[Rendered images with source text]

■ ■ ■

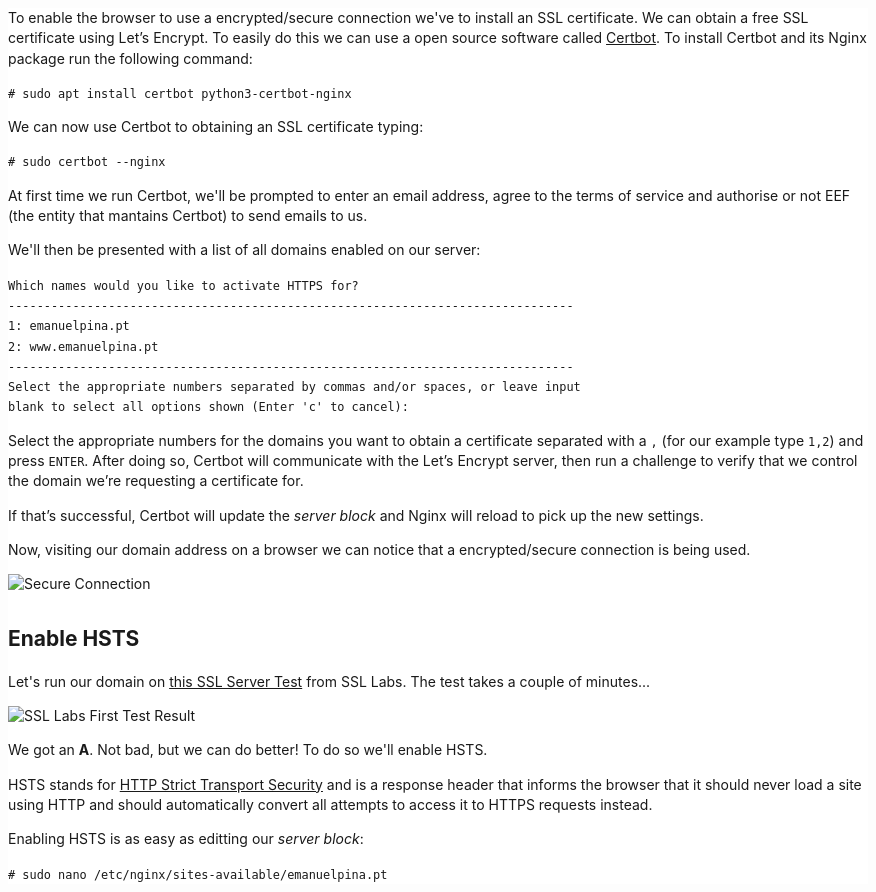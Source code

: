 To enable the browser to use a encrypted/secure connection we've to install an SSL certificate. We can obtain a free SSL certificate using Let’s Encrypt. To easily do this we can use a open source software called [Certbot](https://certbot.eff.org/about/). To install Certbot and its Nginx package run the following command:
```plain
# sudo apt install certbot python3-certbot-nginx
```

We can now use Certbot to obtaining an SSL certificate typing:
```plain
# sudo certbot --nginx
```

At first time we run Certbot, we'll be prompted to enter an email address, agree to the terms of service and authorise or not EEF (the entity that mantains Certbot) to send emails to us.

We'll then be presented with a list of all domains enabled on our server:
```plain
Which names would you like to activate HTTPS for?
-------------------------------------------------------------------------------
1: emanuelpina.pt
2: www.emanuelpina.pt
-------------------------------------------------------------------------------
Select the appropriate numbers separated by commas and/or spaces, or leave input
blank to select all options shown (Enter 'c' to cancel):
```

Select the appropriate numbers for the domains you want to obtain a certificate separated with a `,` (for our example type `1,2`) and press `ENTER`. After doing so, Certbot will communicate with the Let’s Encrypt server, then run a challenge to verify that we control the domain we’re requesting a certificate for.

If that’s successful, Certbot will update the _server block_ and Nginx will reload to pick up the new settings.

Now, visiting our domain address on a browser we can notice that a encrypted/secure connection is being used.

![Secure Connection](https://img.emanuelpina.pt/c_fit,f_auto,q_auto,w_700/v1570216401/2019/nginx-installation-four.jpg)

## Enable HSTS

Let's run our domain on [this SSL Server Test](https://www.ssllabs.com/ssltest/) from SSL Labs. The test takes a couple of minutes...

![SSL Labs First Test Result](https://img.emanuelpina.pt/c_fit,f_auto,q_auto,w_700/v1570216401/2021/nginx-installation-five.png)


We got an **A**. Not bad, but we can do better! To do so we'll enable HSTS.

HSTS stands for [HTTP Strict Transport Security](https://developer.mozilla.org/en-US/docs/Web/HTTP/Headers/Strict-Transport-Security/) and is a response header that informs the browser that it should never load a site using HTTP and should automatically convert all attempts to access it to HTTPS requests instead.

Enabling HSTS is as easy as editting our _server block_:
```plain
# sudo nano /etc/nginx/sites-available/emanuelpina.pt
```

■ ■ ■

WHAT YOU NEED TO DO:
What is the number of lines in the records that include "address"? Answer with that number alone.

OUTPUT BELOW:
2